The Ulster Volunteers were a truly massive Force, with almost 100,000 men and women in the ranks of its main body and its various special units when combined. Not surprisingly as an almost exclusively voluntary and civilian militia, the finances simply did not exist to provide the entire U.V.F. with a standard form of uniform. Instead the many different units purchased their own uniforms and equipment according to local resources, regarded as an acceptable practise as long as broad guidelines and criteria issued by the Headquarters staff were adhered to.
The Force however did have some standardisation in dress. One element was of course the Volunteer lapel Badge which bore each volunteer’s number on the rear along with a reference initial for his County. All Volunteers were under orders to wear this badge at all times. The other item that every U.V.F. Volunteer and unit shared was the Canvas armband.
The Force was divided into a large number of units and subdivided parts. At the highest level the U.V.F. was split into County Divisions. These were then broken down into Regiments and further divided into Battalions. At its peak there were a total of 20 Regiments and 70 Battalions. Each of these Battalions consisted of Company’s that where themselves split into Half Coy’s, Sections and Squads. Canvas Armlets were deemed the best solution in order to clearly define these different bodies and their various officers.

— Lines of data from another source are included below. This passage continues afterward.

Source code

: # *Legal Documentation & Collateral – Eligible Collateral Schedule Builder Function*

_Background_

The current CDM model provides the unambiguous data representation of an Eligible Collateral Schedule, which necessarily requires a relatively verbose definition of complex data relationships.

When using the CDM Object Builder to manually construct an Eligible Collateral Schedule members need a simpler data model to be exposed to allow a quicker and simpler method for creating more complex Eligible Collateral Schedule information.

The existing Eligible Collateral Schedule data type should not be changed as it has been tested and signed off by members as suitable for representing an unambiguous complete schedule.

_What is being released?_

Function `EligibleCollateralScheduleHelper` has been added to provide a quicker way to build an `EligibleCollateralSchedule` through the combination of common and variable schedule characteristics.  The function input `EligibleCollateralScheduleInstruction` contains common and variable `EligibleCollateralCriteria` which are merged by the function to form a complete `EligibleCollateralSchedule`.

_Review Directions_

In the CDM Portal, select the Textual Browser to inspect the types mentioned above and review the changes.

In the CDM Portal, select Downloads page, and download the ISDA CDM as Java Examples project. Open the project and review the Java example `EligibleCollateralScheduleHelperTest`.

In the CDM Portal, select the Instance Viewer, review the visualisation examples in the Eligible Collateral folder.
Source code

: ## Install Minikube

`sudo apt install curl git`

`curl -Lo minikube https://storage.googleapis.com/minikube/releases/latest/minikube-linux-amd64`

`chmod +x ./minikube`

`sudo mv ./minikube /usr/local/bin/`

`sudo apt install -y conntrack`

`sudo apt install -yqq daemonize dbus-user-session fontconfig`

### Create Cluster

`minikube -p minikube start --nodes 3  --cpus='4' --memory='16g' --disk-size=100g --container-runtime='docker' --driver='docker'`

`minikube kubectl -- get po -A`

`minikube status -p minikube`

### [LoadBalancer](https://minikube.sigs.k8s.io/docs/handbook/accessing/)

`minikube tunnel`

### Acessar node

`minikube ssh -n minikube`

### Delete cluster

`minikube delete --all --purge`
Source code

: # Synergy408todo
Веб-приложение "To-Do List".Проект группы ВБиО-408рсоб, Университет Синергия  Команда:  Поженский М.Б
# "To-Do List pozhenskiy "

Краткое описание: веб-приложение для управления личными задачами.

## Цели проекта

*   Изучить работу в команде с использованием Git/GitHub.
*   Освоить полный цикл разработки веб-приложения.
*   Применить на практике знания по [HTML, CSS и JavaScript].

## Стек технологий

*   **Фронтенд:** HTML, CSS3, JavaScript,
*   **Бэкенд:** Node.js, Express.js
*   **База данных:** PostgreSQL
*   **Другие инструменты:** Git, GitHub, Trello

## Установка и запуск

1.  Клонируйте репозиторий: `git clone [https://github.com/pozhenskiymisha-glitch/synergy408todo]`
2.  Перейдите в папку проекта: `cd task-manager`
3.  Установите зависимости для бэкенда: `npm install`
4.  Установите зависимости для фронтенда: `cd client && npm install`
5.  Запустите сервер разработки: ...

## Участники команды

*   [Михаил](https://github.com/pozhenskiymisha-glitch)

Canvas armbands were first issued in October 1913, with prior to that printed paper versions being used across the Province. One of the first official Volunteer orders, U.V.F. Order 0.8. 20th October 1913, referenced that ‘…canvas armlet with strap and buckle attachment… will shortly be issued for the use of all organised battalions.’ It further stated that they would be available via County Secretary and were to be worn by Volunteers at every parade. Notably a document issued by Lt. Colonel T.V.P. McCammon entitled ‘Instructions as to the Requisition and issue of Canvas Armlets’, outlined very clearly at the end that ‘…these armlets are not to be issued to non-effectives, or to any man who is considered inefficient.’
Armlets were primarily issued in three colours in the form of blue, red and drab (khaki); a detail clarified officially by H.Q. staff at the beginning of May 1914 via official U.V.F. Order no. 46. Blue armbands were for those officers at divisional and regimental commander rank and their associated staff, with these particular armbands having yellow markings. Battalion commanders and their officers (including command ranks of each company) were red ; and all remaining ranks were drab including Sergeant-Majors, Section Commanders, Squad Commanders and the normal Rank and File Volunteers. The armlets of the Headquarters staff were issued in Red Canvas.
The basic design saw each Armlet topped with the letters U.V.F, with at the bottom the name of the particular Regiment or Division. The central part of the armband contained the Regimental Battalion number when appropriate i.e. on the vast majority of armbands barring those for Divisional leaders or specialised units. The one exception appears to be County Donegal and a few surving older North Belfast armbands. In both cases the Regimental number appears on the bottom and Regiment name in the centre. The Donegal armbands were made of linen/ vellum type material.
The original Armlet requisition form defined the different markings for each rank of the Force. Drab armlets for Rank and File had no markings; Squad commanders had one line, Section commanders’ two lines and Sergeant Majors three lines. Half Company commanders were red with a marking of one ring, Company commanders were red with two rings, Battalion second in command and adjutants were red with a Red Hand at both sides; and Battalion commanders’ red with a Red Hand and one ring at either side. Those issued to Regimental Commanders were blue with Red Hand and two rings, while Divisional Commanders were blue with Red Hand and three rings. Other Regimental and Divisional level staff armbands took the same form as those of the officers at Company and Battalion while also on blue canvas.
These accounted for the vast majority of armbands issued to the Force, and it would appear that almost 90,000 were distributed. There were however also many other variations on the format. At Company and Battalion level armbands were created that had the letter T on either side designating the Battalions Transport staff; QM designated Quarter Master; and images of two small flags designated Signalling corps. Those Armlets in connection with the Nursing and Medical Corps tended to be printed on white canvas with most featuring a red-cross in the centre. U.V.F. hospital staff had hospital written within this red-cross. Across the Ulster Signalling and Dispatch Riding Corps, Motor Car Corps, Ulster Special Service Force, Young Citizen Volunteers and Enniskillen Horse there were yet further variations.
The breadth and detail of the armlet scheme within the U.V.F. illustrates the factual reality that it was not just people ‘playing soldiers’. The Volunteers took their existence seriously. They were an army who had dedicated themselves to fight for a cause. The Armlet designation system is just one of many elements of its preparation and organisation that clearly illustrated this.